| RECORDS FOR THIS EXERCISE |

- - -

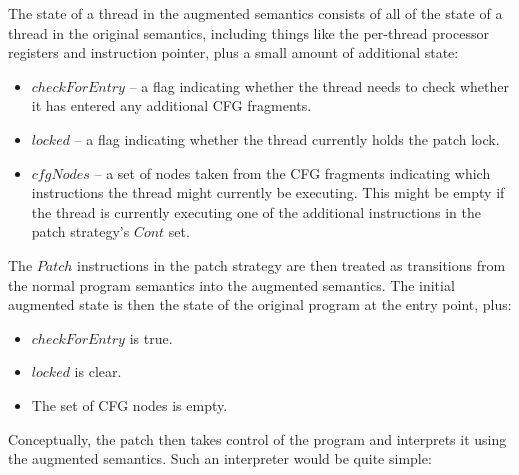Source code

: The state of a thread in the augmented semantics consists of all of
the state of a thread in the original semantics, including things like
the per-thread processor registers and instruction pointer, plus a
small amount of additional state:

\begin{itemize}
\item $checkForEntry$ -- a flag indicating whether the thread needs to
  check whether it has entered any additional CFG fragments.
\item $locked$ -- a flag indicating whether the thread currently holds
  the patch lock.
\item $\mathit{cfgNodes}$ -- a set of nodes taken from the CFG fragments
  indicating which instructions the thread might currently be
  executing.  This might be empty if the thread is currently executing
  one of the additional instructions in the patch strategy's $Cont$
  set.
\end{itemize}

The $Patch$ instructions in the patch strategy are then treated as
transitions from the normal program semantics into the augmented
semantics.  The initial augmented state is then the state of the
original program at the entry point, plus:

\begin{itemize}
\item $checkForEntry$ is true.
\item $locked$ is clear.
\item The set of CFG nodes is empty.
\end{itemize}

Conceptually, the patch then takes control of the program and
interprets it using the augmented semantics.  Such an interpreter
would be quite simple:

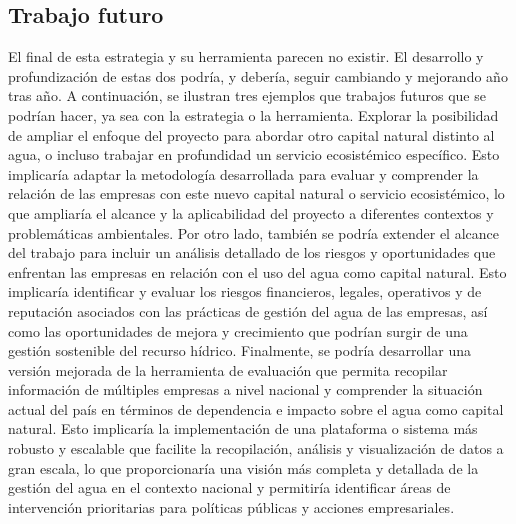 \subsection{Trabajo futuro}
El final de esta estrategia y su herramienta parecen no existir. El desarrollo y profundización de estas dos podría, y debería, seguir cambiando y mejorando año tras año. A continuación, se ilustran tres ejemplos que trabajos futuros que se podrían hacer, ya sea con la estrategia o la herramienta. Explorar la posibilidad de ampliar el enfoque del proyecto para abordar otro capital natural distinto al agua, o incluso trabajar en profundidad un servicio ecosistémico específico. Esto implicaría adaptar la metodología desarrollada para evaluar y comprender la relación de las empresas con este nuevo capital natural o servicio ecosistémico, lo que ampliaría el alcance y la aplicabilidad del proyecto a diferentes contextos y problemáticas ambientales. Por otro lado, también se podría extender el alcance del trabajo para incluir un análisis detallado de los riesgos y oportunidades que enfrentan las empresas en relación con el uso del agua como capital natural. Esto implicaría identificar y evaluar los riesgos financieros, legales, operativos y de reputación asociados con las prácticas de gestión del agua de las empresas, así como las oportunidades de mejora y crecimiento que podrían surgir de una gestión sostenible del recurso hídrico. Finalmente, se podría desarrollar una versión mejorada de la herramienta de evaluación que permita recopilar información de múltiples empresas a nivel nacional y comprender la situación actual del país en términos de dependencia e impacto sobre el agua como capital natural. Esto implicaría la implementación de una plataforma o sistema más robusto y escalable que facilite la recopilación, análisis y visualización de datos a gran escala, lo que proporcionaría una visión más completa y detallada de la gestión del agua en el contexto nacional y permitiría identificar áreas de intervención prioritarias para políticas públicas y acciones empresariales.
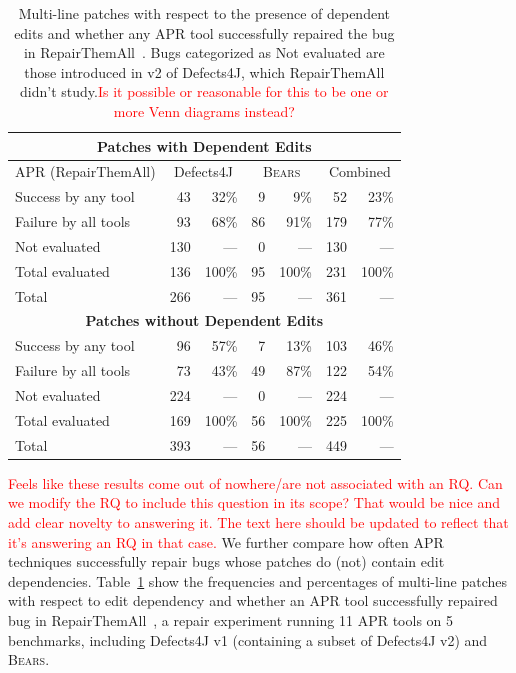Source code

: \documentclass[10pt, conference]{IEEEtran}
\newcommand\todo[1]{\textcolor{red}{#1}}
\newcommand\bears{\textsc{Bears}\xspace}
\begin{document}
\begin{table}
{\begin{center}
	\begin{tabular}{l  rr  rr  rr}
		\toprule
		\multicolumn{7}{c}{\textbf{Patches with Dependent Edits}} \\
		\midrule
		APR (RepairThemAll) & \multicolumn{2}{c}{Defects4J} & \multicolumn{2}{c}{\bears} & \multicolumn{2}{c}{Combined} \\
		\midrule
		Success by any tool & 43 & 32\% & 9 & 9\% & 52 & 23\% \\
		Failure by all tools & 93 & 68\% & 86 & 91\% & 179 & 77\% \\
		Not evaluated & 130 & --- & 0 & --- & 130 & --- \\
		\midrule
		Total evaluated & 136 & 100\% & 95 & 100\% & 231 & 100\% \\
		Total & 266 & --- & 95 & --- & 361 & --- \\
		\midrule
		\multicolumn{7}{c}{\textbf{Patches without Dependent Edits}} \\
		\midrule
		Success by any tool & 96 & 57\% & 7 & 13\% & 103 & 46\% \\
		Failure by all tools & 73 & 43\% & 49 & 87\% & 122 & 54\% \\
		Not evaluated & 224 & --- & 0 & --- & 224 & --- \\
		\midrule
		Total evaluated & 169 & 100\% & 56 & 100\% & 225 & 100\% \\
		Total & 393 & --- & 56 & --- & 449 & --- \\
		\bottomrule
	\end{tabular}
 \end{center}
}
	\caption{Multi-line patches with respect to the presence of 
	dependent edits and whether any APR tool successfully 
	repaired the bug in RepairThemAll~\cite{durieux-repair-them-all}.
	Bugs categorized as {\normalfont Not evaluated} are those introduced in 
	v2 of Defects4J, which RepairThemAll didn't study.\todo{Is it possible
          or reasonable for this to be one or more Venn diagrams instead?}}
	\label{tab:dependency-repair-contingency-table}
\end{table}

\todo{Feels like these results come out of nowhere/are not associated with an
  RQ.  Can we modify the RQ to include this question in its scope? That would be
  nice and add clear novelty to answering it.  The text here should be updated
  to reflect that it's answering an RQ in that case.}
We further compare how often APR techniques 
successfully repair bugs whose patches do (not) contain edit dependencies.
Table~\ref{tab:dependency-repair-contingency-table}
show the frequencies and percentages of multi-line patches with respect to edit dependency 
and whether an APR tool successfully repaired bug in 
RepairThemAll~\cite{durieux-repair-them-all}, a repair experiment running 
11 APR tools on 5 benchmarks, including Defects4J v1 (containing a subset of Defects4J v2) and \bears.
\end{document}
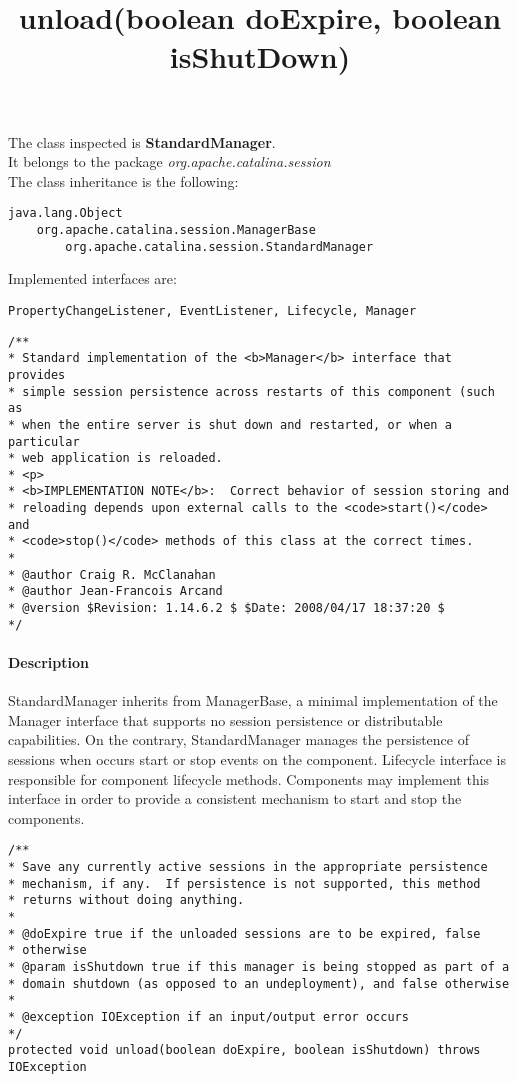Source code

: The class inspected is \textbf{StandardManager}.\\It belongs to the package \textit{org.apache.catalina.session}\\
The class inheritance is the following:
\begin{verbatim}
java.lang.Object
    org.apache.catalina.session.ManagerBase
        org.apache.catalina.session.StandardManager
\end{verbatim}

Implemented interfaces are:
\begin{verbatim}
PropertyChangeListener, EventListener, Lifecycle, Manager
\end{verbatim}
\lstset{firstnumber=79}
\begin{lstlisting}
/**
* Standard implementation of the <b>Manager</b> interface that provides
* simple session persistence across restarts of this component (such as
* when the entire server is shut down and restarted, or when a particular
* web application is reloaded.
* <p>
* <b>IMPLEMENTATION NOTE</b>:  Correct behavior of session storing and
* reloading depends upon external calls to the <code>start()</code> and
* <code>stop()</code> methods of this class at the correct times.
*
* @author Craig R. McClanahan
* @author Jean-Francois Arcand
* @version $Revision: 1.14.6.2 $ $Date: 2008/04/17 18:37:20 $
*/
\end{lstlisting}
\paragraph{Description} StandardManager inherits from ManagerBase, a minimal implementation of the Manager interface that supports no session persistence or distributable capabilities. On the contrary, StandardManager manages the persistence of sessions when occurs start or stop events on the component. Lifecycle interface is responsible for component lifecycle methods. Components may implement this interface in order to provide a consistent mechanism to start and stop the components.\\

\title{{\large \textbf{unload(boolean doExpire, boolean isShutDown)}}}
\lstset{firstnumber=626}
\begin{lstlisting}
/**
* Save any currently active sessions in the appropriate persistence
* mechanism, if any.  If persistence is not supported, this method
* returns without doing anything.
*
* @doExpire true if the unloaded sessions are to be expired, false
* otherwise
* @param isShutdown true if this manager is being stopped as part of a
* domain shutdown (as opposed to an undeployment), and false otherwise
*
* @exception IOException if an input/output error occurs
*/
protected void unload(boolean doExpire, boolean isShutdown) throws IOException
\end{lstlisting}
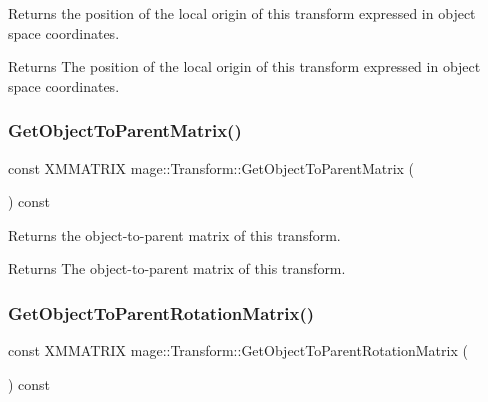Returns the position of the local origin of this transform expressed in object space coordinates.

\begin{DoxyReturn}{Returns}
The position of the local origin of this transform expressed in object space coordinates. 
\end{DoxyReturn}
\hypertarget{classmage_1_1_transform_a1171e7ebcdaea6329871a3c8946dbfe6}{}\label{classmage_1_1_transform_a1171e7ebcdaea6329871a3c8946dbfe6} 
\subsubsection{\texorpdfstring{Get\+Object\+To\+Parent\+Matrix()}{GetObjectToParentMatrix()}}
{\footnotesize\ttfamily const X\+M\+M\+A\+T\+R\+IX mage\+::\+Transform\+::\+Get\+Object\+To\+Parent\+Matrix (\begin{DoxyParamCaption}{ }\end{DoxyParamCaption}) const\hspace{0.3cm}{\ttfamily [noexcept]}}

Returns the object-\/to-\/parent matrix of this transform.

\begin{DoxyReturn}{Returns}
The object-\/to-\/parent matrix of this transform. 
\end{DoxyReturn}
\hypertarget{classmage_1_1_transform_a33204680aad4ec80d99e1f3747a0ee2b}{}\label{classmage_1_1_transform_a33204680aad4ec80d99e1f3747a0ee2b} 
\subsubsection{\texorpdfstring{Get\+Object\+To\+Parent\+Rotation\+Matrix()}{GetObjectToParentRotationMatrix()}}
{\footnotesize\ttfamily const X\+M\+M\+A\+T\+R\+IX mage\+::\+Transform\+::\+Get\+Object\+To\+Parent\+Rotation\+Matrix (\begin{DoxyParamCaption}{ }\end{DoxyParamCaption}) const\hspace{0.3cm}{\ttfamily [noexcept]}}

- - -

| WHAT YOU SHOULD DO |
Look through the data above and report every line in which "simple" appears.

| REPLY TO THE EXERCISE |
would be quite simple:
* simple session persistence across restarts of this component (such as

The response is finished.